“Why are you so vague?” I pound the table lightly.
“Because I can’t ... I can’t talk about this one.”
I scowl. “Are you afraid you’ll scare your fragile boy muse away, or is it actually a contractual thing?”
“Neither. I just don’t want to talk about this while it’s a work in progress.”
“But you’re involving me.”
“Not really.”
“You invited me.”
“You didn’t accept.”
“Okay, I accept. And I feel involved.”
“Your feelings aren’t facts, Amelia. I don’t know if anyone has ever told you that before.” He says that in a totally teasing way, but honestly, he has no idea how well I know that.
Enough that it dampens a little bit of my enthusiasm.
But he’s asking me to go with him to Joshua Tree, of all places, and I’m more than happy to drop everything to make that happen.
“I just need to do a couple of things at the motel.”
“What about your word count?”
I lift a brow and make direct eye contact with him. “I left my hero sweating, and shaking, with a hard-on. It would be very mean of me not to continue the scene today.”
His eyes change, and he leans forward, a conspiratorial look on his face. “I can relate to him.”
“You’re the one who left me last night.”
“I’m sorry about that,” he says. “I had to ...” He looks away from me, and I can tell he doesn’t want to finish that sentence. “I had to think about some things.”

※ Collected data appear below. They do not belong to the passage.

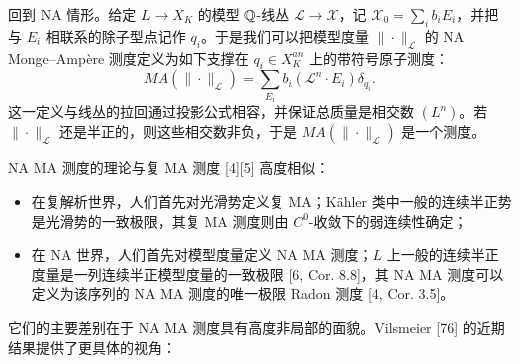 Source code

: 回到 NA 情形。给定 $L\to X_K$ 的模型 $\mathbb{Q}$-线丛 $\mathcal L\to\mathcal X$，记 $\mathcal X_0=\sum_i b_iE_i$，并把与 $E_i$ 相联系的除子型点记作 $q_i$。于是我们可以把模型度量 $\|\cdot\|_{\mathcal L}$ 的 NA Monge--Ampère 测度定义为如下支撑在 $q_i\in X_K^{an}$ 上的带符号原子测度：
\[
MA(\|\cdot\|_{\mathcal L})=\sum_{E_i}b_i(\mathcal L^n\cdot E_i)\delta_{q_i}.
\]
这一定义与线丛的拉回通过投影公式相容，并保证总质量是相交数 $(L^n)$。若 $\|\cdot\|_{\mathcal L}$ 还是半正的，则这些相交数非负，于是 $MA(\|\cdot\|_{\mathcal L})$ 是一个测度。


NA MA 测度的理论与复 MA 测度 [4][5] 高度相似：
\begin{itemize}
\item 在复解析世界，人们首先对光滑势定义复 MA；Kähler 类中一般的连续半正势是光滑势的一致极限，其复 MA 测度则由 $C^0$-收敛下的弱连续性确定；
\item 在 NA 世界，人们首先对模型度量定义 NA MA 测度；$L$ 上一般的连续半正度量是一列连续半正模型度量的一致极限 [6, Cor. 8.8]，其 NA MA 测度可以定义为该序列的 NA MA 测度的唯一极限 Radon 测度 [4, Cor. 3.5]。
\end{itemize}

它们的主要差别在于 NA MA 测度具有高度非局部的面貌。Vilsmeier [76] 的近期结果提供了更具体的视角：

“Oh.” My response sounds flat. I feel flat. I don’t know what he means by that. I don’t understand why sex with me required great contemplation after, but worse, he doesn’t want to share it with me.
“I don’t know how to explain it,” he says, his voice rough.
That does it. Things click into place for me.
Heartbreak.I get it.
I get it, because it echoes inside me. Not present heartbreak, but the past.
Trying to sort it out and figure out who you are in the present.
It’s way too familiar to me.
I could push for his story.
I already know he’s not coming back, is the thing. I already know that this will end. So what I also know is that now, I want things to be good between us.
I want us to be my new bubble. The bubble Rancho Encanto can’t be because Chris is invading it.
I want to be his bubble.
I get the feeling he doesn’t have one.